Nous nous adressons à nos frères et sœurs dans nos Eglises ici, dans
cette terre. De même que nous adressons notre appel, en tant que
Palestiniens et en tant que chrétiens, à nos chefs religieux et
politiques, à notre société palestinienne et à la société israélienne,
aux responsables de la communauté internationale et à nos frères et
sœurs dans les Eglises du monde.
1. La réalité
1.1 “Ils disent ‘Paix ! Paix !’ et il n’y a point de paix” (Jr
6,14). Tous en effet parlent de paix et de processus de paix au
Moyen-Orient, alors que tout cela n’est jusqu’à maintenant que pures
paroles. Alors que la réalité est l’occupation israélienne des
Territoires palestiniens, notre privation de notre liberté et tout ce
qui en résulte :
1.1.1 Le mur de séparation, qui a été construit sur les terrains
palestiniens, en a confisqué une grande partie, a converti nos villes
et nos villages en prisons et en a fait des cantons séparés et
dispersés. Gaza, après la guerre cruelle déclenchée par Israël en
décembre 2008 et janvier 2009, continue à vivre dans des conditions
inhumaines, sous embargo permanent et reste isolée géographiquement du
reste des Territoires palestiniens.
1.1.2 Les colonies israéliennes qui nous dépouillent de notre terre,
au nom de Dieu ou au nom de la force, contrôlent nos ressources
naturelles, surtout l’eau et les terres agricoles, dont elles privent
des centaines de milliers de Palestiniens. Elles sont aujourd’hui un
obstacle face à toute solution politique
1.1.3 L’humiliation à laquelle nous sommes soumis chaque jour aux
points de contrôle militaires, pour nous rendre à notre travail, à nos
écoles ou à nos hôpitaux.
1.1.4 La séparation entre les membres d’une même famille, qui rend
la vie familiale impossible pour des milliers de Palestiniens, lorsque
l’un des époux n’est pas porteur d’une carte d’identité israélienne.

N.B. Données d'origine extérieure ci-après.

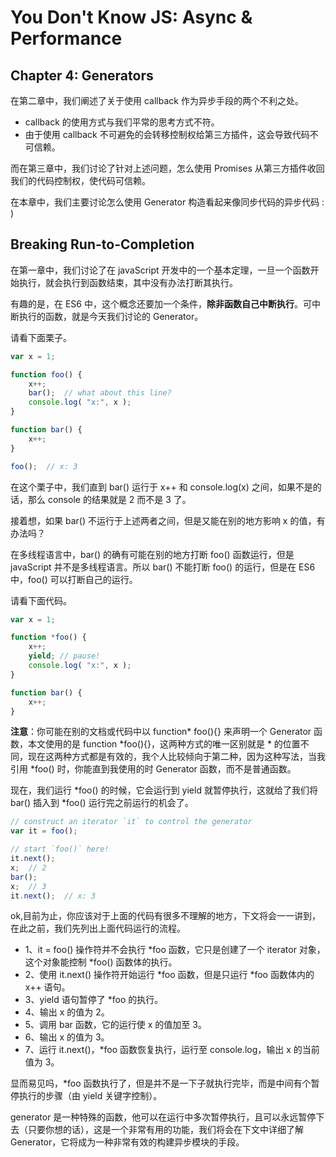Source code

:# You Don't Know JS: Async & Performance
## Chapter 4: Generators
在第二章中，我们阐述了关于使用 callback 作为异步手段的两个不利之处。
- callback 的使用方式与我们平常的思考方式不符。
- 由于使用 callback 不可避免的会转移控制权给第三方插件，这会导致代码不可信赖。

而在第三章中，我们讨论了针对上述问题，怎么使用 Promises 从第三方插件收回我们的代码控制权，使代码可信赖。

在本章中，我们主要讨论怎么使用 Generator 构造看起来像同步代码的异步代码 : )

## Breaking Run-to-Completion
在第一章中，我们讨论了在 javaScript 开发中的一个基本定理，一旦一个函数开始执行，就会执行到函数结束，其中没有办法打断其执行。

有趣的是，在 ES6 中，这个概念还要加一个条件，**除非函数自己中断执行**。可中断执行的函数，就是今天我们讨论的 Generator。

请看下面栗子。

``` javaScript
var x = 1;

function foo() {
	x++;
	bar();  // what about this line?
	console.log( "x:", x );
}

function bar() {
	x++;
}

foo();  // x: 3
```
在这个栗子中，我们直到 bar() 运行于 x++ 和 console.log(x) 之间，如果不是的话，那么 console 的结果就是 2 而不是 3 了。

接着想，如果 bar() 不运行于上述两者之间，但是又能在别的地方影响 x 的值，有办法吗？

在多线程语言中，bar() 的确有可能在别的地方打断 foo() 函数运行，但是 javaScript 并不是多线程语言。所以 bar() 不能打断 foo() 的运行，但是在 ES6 中，foo() 可以打断自己的运行。

请看下面代码。

``` javaScript
var x = 1;

function *foo() {
	x++;
	yield; // pause!
	console.log( "x:", x );
}

function bar() {
	x++;
}
```
**注意**：你可能在别的文档或代码中以 function* foo(){} 来声明一个 Generator 函数，本文使用的是 function *foo(){}，这两种方式的唯一区别就是 * 的位置不同，现在这两种方式都是有效的，我个人比较倾向于第二种，因为这种写法，当我引用 *foo() 时，你能直到我使用的时 Generator 函数，而不是普通函数。

现在，我们运行 *foo() 的时候，它会运行到 yield 就暂停执行，这就给了我们将 bar() 插入到 *foo() 运行完之前运行的机会了。

``` javaScript
// construct an iterator `it` to control the generator
var it = foo();

// start `foo()` here!
it.next();
x;  // 2
bar();
x;  // 3
it.next();  // x: 3
```
ok,目前为止，你应该对于上面的代码有很多不理解的地方，下文将会一一讲到，在此之前，我们先列出上面代码运行的流程。
- 1、it = foo() 操作符并不会执行 *foo 函数，它只是创建了一个 iterator 对象，这个对象能控制 *foo() 函数体的执行。
- 2、使用 it.next() 操作符开始运行 *foo 函数，但是只运行 *foo 函数体内的 x++ 语句。
- 3、yield 语句暂停了 *foo 的执行。
- 4、输出 x 的值为 2。
- 5、调用 bar 函数，它的运行使 x 的值加至 3。
- 6、输出 x 的值为 3。
- 7、运行 it.next()，*foo 函数恢复执行，运行至 console.log，输出 x 的当前值为 3。

显而易见吗，*foo 函数执行了，但是并不是一下子就执行完毕，而是中间有个暂停执行的步骤（由 yield 关键字控制）。

generator 是一种特殊的函数，他可以在运行中多次暂停执行，且可以永远暂停下去（只要你想的话），这是一个非常有用的功能，我们将会在下文中详细了解 Generator，它将成为一种非常有效的构建异步模块的手段。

1.1.5 La liberté religieuse elle-même, à savoir la liberté d’accès
aux lieux saints, devient limitée, sous prétexte de sécurité. Les lieux
saints de Jérusalem sont inaccessibles à un grand nombre de chrétiens
et de musulmans de la Cisjordanie et de Gaza. Les gens de Jérusalem
eux-mêmes ne peuvent accéder à leurs lieux saints certains jours de
fêtes, de même que certains de nos prêtres arabes ne peuvent entrer à
Jérusalem sans difficultés.
1.1.6 Les réfugiés font partie de notre réalité. La plupart d’entre
eux vivent encore dans les camps dans des situations difficiles
inacceptables pour les êtres humains. Eux, qui ont le droit de retour,
attendent ce retour depuis des générations. Quel sera leur sort ?
1.1.7 Les milliers de personnes détenues dans les prisons
israéliennes font elles aussi partie de notre réalité. Les Israéliens
remuent ciel et terre pour un seul prisonnier, mais ces milliers de
prisonniers palestiniens qui croupissent dans les prisons israéliennes,
quand verront-ils la liberté ?
1.1.8 Jérusalem est le cœur de notre réalité. Elle est en même temps
symbole de paix et signe de conflit. Après que le “mur” a créé une
séparation entre les quartiers palestiniens de la ville, les autorités
israéliennes ne cessent de la vider de ses habitants palestiniens,
chrétiens et musulmans. On leur confisque leur carte d’identité,
c’est-à-dire leur droit de résider à Jérusalem. Leurs maisons sont
démolies ou confisquées. Jérusalem, ville de la réconciliation, est
devenue la ville de la discrimination et de l’exclusion, et donc source
de conflit au lieu d’être source de paix.
1.2 Par ailleurs, Israël tourne en dérision le droit international
et les résolutions internationales, avec l’impuissance du monde arabe
comme de la communauté internationale face à ce mépris. Les droits de
l’homme sont violés. Malgré les multiples rapports des organisations
locales et internationales des droits de la personne, l’oppression
continue.
1.2.1 Les Palestiniens de l’Etat d’Israël, tout en étant des
citoyens ayant tous les droits et les devoirs que leur confère la
citoyenneté, ont eux aussi subi une injustice historique et ne cessent
de souffrir de politiques discriminatoires. Eux aussi attendent
d’obtenir tous leurs droits et d’être traités à égalité avec tous les
citoyens de l’Etat.
1.3 L’émigration est une autre dimension de notre réalité. L’absence
de toute vision ou espoir de paix et de liberté a poussé les jeunes,
chrétiens et musulmans, à émigrer. Le pays se voit ainsi privé de sa
ressource la plus importante et la plus riche : une jeunesse instruite.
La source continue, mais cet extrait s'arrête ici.